My bangs are being blown around by the breeze, and strands of my mousy brown hair get stuck in the creases of my eyelids as I blink behind my glasses. I pull the errant strands back behind my ear and turn my face into the wind. It feels warm and soft like being underwater and I briefly hold my breath as I imagine that I’ve been left at the bottom of a clear pond to live. I picture myself building a shelter out of aquatic pine-boughs and sharpening twigs with the standard-head drill bit in my pocket to spear my dinner.

I let the breath out and hug my knees. The pines blowing in the wind next to me suddenly make me nervous, with their dark branches swaying and reaching. The deep shadows near the trunk tempt my near-sighted eyes to penetrate them—to see the sharp-toothed creature hanging from the bark that waits to be glimpsed to spring and rend the flesh of too-curious middle school girls. I scoot myself back against the tan bricks of the school, rendered radiation-orange by the light around me.

The seconds pass interminably as I sit, until I stand and twist my torso, letting my arms flap at my sides so that I don’t fall asleep. The wind is beginning to pick up, and I close my eyes and enjoy the chilly prickle as goosebumps lift their heads under my skin like the moles in the Whack-A-Mole game I’ve never played. Behind my eyelids, I picture my arms raised and myself lifting into the air. I can feel my feet lose touch with the ground and open my eyes.

I am hanging 100 feet in the air over the parking lot.

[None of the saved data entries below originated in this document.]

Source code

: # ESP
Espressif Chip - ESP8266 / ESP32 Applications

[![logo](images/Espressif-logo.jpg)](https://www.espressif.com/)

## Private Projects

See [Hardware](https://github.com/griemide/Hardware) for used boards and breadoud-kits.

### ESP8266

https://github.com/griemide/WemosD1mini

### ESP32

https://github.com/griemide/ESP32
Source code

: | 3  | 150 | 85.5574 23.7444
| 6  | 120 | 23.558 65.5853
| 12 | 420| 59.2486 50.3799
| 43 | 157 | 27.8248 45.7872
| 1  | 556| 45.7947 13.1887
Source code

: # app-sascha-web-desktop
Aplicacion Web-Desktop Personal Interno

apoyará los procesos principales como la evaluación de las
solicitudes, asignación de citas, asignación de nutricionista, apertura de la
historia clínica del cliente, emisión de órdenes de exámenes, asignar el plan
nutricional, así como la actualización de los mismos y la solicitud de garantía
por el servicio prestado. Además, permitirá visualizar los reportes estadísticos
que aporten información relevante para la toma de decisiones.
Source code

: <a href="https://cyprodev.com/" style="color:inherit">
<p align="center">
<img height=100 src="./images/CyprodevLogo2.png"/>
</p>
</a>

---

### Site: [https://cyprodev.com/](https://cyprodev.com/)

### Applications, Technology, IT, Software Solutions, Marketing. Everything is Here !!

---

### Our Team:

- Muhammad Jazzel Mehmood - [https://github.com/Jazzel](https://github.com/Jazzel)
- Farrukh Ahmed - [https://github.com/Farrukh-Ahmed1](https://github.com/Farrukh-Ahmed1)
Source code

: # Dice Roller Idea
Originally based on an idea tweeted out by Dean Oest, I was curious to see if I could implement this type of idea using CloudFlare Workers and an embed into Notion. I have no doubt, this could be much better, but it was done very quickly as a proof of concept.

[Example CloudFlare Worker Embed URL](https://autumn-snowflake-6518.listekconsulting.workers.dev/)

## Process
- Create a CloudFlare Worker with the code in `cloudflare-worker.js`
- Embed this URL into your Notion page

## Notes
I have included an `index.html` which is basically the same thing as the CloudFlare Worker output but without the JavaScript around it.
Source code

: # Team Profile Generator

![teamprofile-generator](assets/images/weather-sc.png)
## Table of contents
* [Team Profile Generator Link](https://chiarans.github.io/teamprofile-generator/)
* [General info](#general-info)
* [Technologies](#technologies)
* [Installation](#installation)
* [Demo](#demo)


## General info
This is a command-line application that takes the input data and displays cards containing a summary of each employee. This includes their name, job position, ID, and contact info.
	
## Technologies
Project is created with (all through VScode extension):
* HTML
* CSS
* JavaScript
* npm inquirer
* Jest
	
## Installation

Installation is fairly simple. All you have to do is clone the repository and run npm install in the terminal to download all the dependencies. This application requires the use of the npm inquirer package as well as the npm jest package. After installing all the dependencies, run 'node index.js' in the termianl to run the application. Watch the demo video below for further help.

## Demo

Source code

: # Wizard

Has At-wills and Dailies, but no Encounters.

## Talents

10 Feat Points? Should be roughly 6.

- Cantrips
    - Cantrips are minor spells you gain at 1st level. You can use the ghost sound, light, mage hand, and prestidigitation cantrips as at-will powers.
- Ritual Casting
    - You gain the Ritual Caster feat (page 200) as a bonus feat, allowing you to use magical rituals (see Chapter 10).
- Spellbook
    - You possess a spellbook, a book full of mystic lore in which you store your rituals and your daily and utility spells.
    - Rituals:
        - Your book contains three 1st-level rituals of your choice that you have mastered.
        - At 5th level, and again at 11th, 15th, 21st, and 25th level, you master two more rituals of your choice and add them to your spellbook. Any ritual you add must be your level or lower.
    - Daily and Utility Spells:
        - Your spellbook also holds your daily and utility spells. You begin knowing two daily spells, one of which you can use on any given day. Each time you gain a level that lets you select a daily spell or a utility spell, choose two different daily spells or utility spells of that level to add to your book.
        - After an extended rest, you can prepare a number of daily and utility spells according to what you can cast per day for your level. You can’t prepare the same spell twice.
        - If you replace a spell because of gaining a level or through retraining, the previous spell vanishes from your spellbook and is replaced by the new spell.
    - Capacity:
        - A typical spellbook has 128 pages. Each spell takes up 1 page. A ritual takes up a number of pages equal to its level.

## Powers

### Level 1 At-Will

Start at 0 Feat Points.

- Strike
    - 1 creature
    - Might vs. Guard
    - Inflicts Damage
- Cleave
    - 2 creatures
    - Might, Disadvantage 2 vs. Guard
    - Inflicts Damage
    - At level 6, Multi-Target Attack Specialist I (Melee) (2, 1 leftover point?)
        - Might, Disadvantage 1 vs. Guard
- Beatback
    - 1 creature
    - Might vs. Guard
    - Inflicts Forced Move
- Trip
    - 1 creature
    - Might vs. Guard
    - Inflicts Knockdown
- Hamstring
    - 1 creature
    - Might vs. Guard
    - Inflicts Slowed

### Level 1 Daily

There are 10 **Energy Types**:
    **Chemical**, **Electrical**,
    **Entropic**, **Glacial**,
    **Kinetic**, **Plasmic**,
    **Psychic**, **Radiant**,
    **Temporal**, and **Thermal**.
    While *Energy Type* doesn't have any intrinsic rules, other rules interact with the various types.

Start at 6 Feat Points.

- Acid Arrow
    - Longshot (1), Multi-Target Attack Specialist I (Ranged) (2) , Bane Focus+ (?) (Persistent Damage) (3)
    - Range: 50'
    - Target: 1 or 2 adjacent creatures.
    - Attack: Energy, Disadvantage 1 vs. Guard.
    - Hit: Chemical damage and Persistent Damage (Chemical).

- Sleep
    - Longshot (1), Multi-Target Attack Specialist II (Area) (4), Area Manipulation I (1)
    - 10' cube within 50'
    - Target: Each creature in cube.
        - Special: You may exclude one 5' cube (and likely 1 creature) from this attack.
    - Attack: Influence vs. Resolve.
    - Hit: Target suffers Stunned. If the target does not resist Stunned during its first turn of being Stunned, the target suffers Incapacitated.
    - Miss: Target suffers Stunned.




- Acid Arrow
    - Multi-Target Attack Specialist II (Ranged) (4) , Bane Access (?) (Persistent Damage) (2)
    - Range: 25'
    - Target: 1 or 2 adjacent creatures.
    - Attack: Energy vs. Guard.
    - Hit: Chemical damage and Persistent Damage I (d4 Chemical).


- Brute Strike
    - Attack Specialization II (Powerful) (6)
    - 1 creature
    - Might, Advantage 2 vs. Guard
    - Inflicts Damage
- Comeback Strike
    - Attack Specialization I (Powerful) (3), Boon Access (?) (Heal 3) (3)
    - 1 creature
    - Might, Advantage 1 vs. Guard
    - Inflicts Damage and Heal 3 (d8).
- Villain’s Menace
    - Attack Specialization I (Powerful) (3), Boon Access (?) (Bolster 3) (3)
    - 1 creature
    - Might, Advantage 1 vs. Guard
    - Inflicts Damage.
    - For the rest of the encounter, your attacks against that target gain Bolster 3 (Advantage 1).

Instead of screaming and plummeting back to the earth, I look around myself and twist in the air. I begin to glide along above all of the buildings, following the streets into nighttime Haversburg. The warm lights below me are tempting, but I keep my distance. Long stretches of manicured lawn separate expensive brick homes as I leave the area surrounding the middle school. I let my feet brush useless chimneys as I pass. The homes of the elite begin to taper into smaller houses with smaller, unmowed lawns and peeling paint. I can see my own house from here. My bedroom window on the second floor is open and my lavender curtains wave at me as they are sucked out into the night. My mother’s sky blue Buick, her pride and joy, crawls toward me down the alley. I veer off back toward the school where she will expect to find me.

My feet touch the ground and I feel my freedom sucked away from me like a watch down the toilet. I peer out from the hole left vacant inside me now as my Nikes knock gravel out of my way. I pace, waiting on her to arrive, still. Always.

She pulls up next to the curb and I climb into the front seat. I expect no explanation and she offers none. The silence between us is hollow and I close my eyes again, seeing radiation-orange concrete behind their lids.